ABOUT THIS TASK |
Write the entries out again in full and unchanged, dropping every image.
--- --- ---
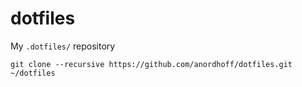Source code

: # dotfiles

My `.dotfiles/` repository

```
git clone --recursive https://github.com/anordhoff/dotfiles.git ~/dotfiles
```
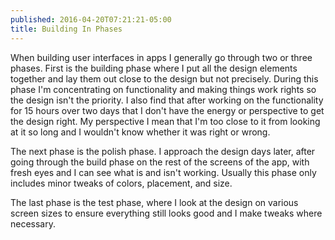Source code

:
 ```yaml
---
published: 2016-04-20T07:21:21-05:00
title: Building In Phases
---
```

When building user interfaces in apps I generally go through two or three phases. First is the building phase where I put all the design elements together and lay them out close to the design but not precisely. During this phase I'm concentrating on functionality and making things work rights so the design isn't the priority. I also find that after working on the functionality for 15 hours over two days that I don't have the energy or perspective to get the design right. My perspective I mean that I'm too close to it from looking at it so long and I wouldn't know whether it was right or wrong.

The next phase is the polish phase. I approach the design days later, after going through the build phase on the rest of the screens of the app, with fresh eyes and I can see what is and isn't working. Usually this phase only includes minor tweaks of colors, placement, and size.

The last phase is the test phase, where I look at the design on various screen sizes to ensure everything still looks good and I make tweaks where necessary.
--- --- ---
TASK OUTPUT |
Source code

: # dotfiles

My `.dotfiles/` repository

```
git clone --recursive https://github.com/anordhoff/dotfiles.git ~/dotfiles
```
Source code

:
 ```yaml
---
published: 2016-04-20T07:21:21-05:00
title: Building In Phases
---
```

When building user interfaces in apps I generally go through two or three phases. First is the building phase where I put all the design elements together and lay them out close to the design but not precisely. During this phase I'm concentrating on functionality and making things work rights so the design isn't the priority. I also find that after working on the functionality for 15 hours over two days that I don't have the energy or perspective to get the design right. My perspective I mean that I'm too close to it from looking at it so long and I wouldn't know whether it was right or wrong.

The next phase is the polish phase. I approach the design days later, after going through the build phase on the rest of the screens of the app, with fresh eyes and I can see what is and isn't working. Usually this phase only includes minor tweaks of colors, placement, and size.

The last phase is the test phase, where I look at the design on various screen sizes to ensure everything still looks good and I make tweaks where necessary.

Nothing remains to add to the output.